--- What the task asks ---
Restate word for word the span that opens with the line containing "- This is to" and closes with the final line of the data; give only those lines.

Provided data START

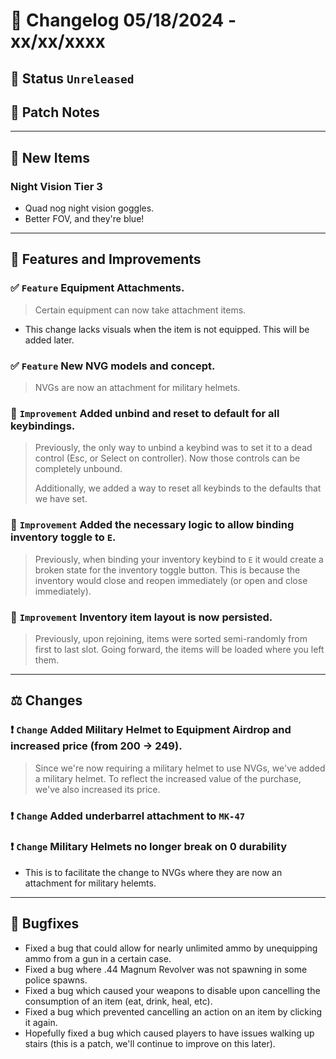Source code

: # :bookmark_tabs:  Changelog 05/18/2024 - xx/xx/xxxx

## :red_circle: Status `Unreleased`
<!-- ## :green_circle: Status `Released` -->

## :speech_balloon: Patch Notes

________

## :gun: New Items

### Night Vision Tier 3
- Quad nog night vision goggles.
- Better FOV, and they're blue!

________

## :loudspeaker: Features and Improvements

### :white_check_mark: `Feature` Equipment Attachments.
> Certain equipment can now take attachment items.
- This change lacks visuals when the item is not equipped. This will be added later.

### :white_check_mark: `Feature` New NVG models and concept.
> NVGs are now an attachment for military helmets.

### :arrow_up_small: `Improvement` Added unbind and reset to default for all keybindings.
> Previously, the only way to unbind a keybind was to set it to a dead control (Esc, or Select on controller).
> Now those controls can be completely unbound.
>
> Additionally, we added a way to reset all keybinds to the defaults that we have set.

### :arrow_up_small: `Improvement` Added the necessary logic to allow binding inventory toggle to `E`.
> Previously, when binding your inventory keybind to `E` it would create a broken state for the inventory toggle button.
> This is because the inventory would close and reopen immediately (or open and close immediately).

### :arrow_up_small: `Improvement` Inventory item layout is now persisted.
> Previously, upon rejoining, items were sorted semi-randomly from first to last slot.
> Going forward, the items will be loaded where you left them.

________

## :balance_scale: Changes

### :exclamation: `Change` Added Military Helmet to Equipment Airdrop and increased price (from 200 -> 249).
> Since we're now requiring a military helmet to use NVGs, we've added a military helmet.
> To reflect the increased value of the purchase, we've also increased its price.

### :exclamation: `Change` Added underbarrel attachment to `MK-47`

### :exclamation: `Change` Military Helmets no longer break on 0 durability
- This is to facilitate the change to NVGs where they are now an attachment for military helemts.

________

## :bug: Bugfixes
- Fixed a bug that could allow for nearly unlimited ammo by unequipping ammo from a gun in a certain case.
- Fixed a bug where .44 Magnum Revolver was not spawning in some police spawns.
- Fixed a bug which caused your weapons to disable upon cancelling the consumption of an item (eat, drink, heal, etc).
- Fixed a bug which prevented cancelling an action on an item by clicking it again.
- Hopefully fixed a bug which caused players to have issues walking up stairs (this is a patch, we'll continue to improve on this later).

Provided data END

--- Solution to this exercise ---
- This is to facilitate the change to NVGs where they are now an attachment for military helemts.

________

## :bug: Bugfixes
- Fixed a bug that could allow for nearly unlimited ammo by unequipping ammo from a gun in a certain case.
- Fixed a bug where .44 Magnum Revolver was not spawning in some police spawns.
- Fixed a bug which caused your weapons to disable upon cancelling the consumption of an item (eat, drink, heal, etc).
- Fixed a bug which prevented cancelling an action on an item by clicking it again.
- Hopefully fixed a bug which caused players to have issues walking up stairs (this is a patch, we'll continue to improve on this later).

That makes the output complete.